Among the entries below, how many lines include the string "SerializeChoice"? Answer with only the number.

[Saved entries]
⟨
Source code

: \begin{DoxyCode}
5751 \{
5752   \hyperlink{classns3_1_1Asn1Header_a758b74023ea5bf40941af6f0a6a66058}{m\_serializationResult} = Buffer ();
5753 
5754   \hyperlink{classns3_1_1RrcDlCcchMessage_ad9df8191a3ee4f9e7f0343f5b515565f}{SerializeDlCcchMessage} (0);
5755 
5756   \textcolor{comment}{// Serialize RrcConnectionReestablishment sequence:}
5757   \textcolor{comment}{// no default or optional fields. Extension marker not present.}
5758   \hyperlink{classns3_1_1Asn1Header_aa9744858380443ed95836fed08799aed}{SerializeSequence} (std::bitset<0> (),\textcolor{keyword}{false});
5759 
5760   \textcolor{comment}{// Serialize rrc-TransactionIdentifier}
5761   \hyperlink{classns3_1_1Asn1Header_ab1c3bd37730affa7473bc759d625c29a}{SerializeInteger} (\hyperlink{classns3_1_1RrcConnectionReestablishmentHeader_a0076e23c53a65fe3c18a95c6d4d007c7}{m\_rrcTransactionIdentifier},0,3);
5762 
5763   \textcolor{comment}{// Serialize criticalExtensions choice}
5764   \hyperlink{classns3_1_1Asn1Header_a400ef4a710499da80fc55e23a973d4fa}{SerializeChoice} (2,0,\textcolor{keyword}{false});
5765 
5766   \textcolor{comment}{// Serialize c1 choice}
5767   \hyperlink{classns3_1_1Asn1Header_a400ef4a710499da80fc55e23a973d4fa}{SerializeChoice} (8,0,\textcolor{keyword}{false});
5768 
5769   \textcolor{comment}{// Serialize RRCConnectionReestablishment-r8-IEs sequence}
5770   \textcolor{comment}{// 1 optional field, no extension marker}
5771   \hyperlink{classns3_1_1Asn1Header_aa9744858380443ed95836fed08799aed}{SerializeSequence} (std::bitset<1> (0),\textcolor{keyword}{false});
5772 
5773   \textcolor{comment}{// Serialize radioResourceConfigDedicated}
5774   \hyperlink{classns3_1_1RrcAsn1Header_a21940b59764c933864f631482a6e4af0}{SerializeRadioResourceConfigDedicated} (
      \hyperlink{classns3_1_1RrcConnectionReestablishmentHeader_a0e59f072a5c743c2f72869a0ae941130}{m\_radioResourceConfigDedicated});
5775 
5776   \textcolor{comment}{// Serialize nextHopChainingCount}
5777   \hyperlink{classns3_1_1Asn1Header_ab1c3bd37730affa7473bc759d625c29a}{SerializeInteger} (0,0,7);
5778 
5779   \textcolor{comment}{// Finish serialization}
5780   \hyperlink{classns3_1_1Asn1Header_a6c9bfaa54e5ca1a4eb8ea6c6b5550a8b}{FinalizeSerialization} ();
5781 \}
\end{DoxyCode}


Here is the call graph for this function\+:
⟩
▶ [Result of the exercise]: 2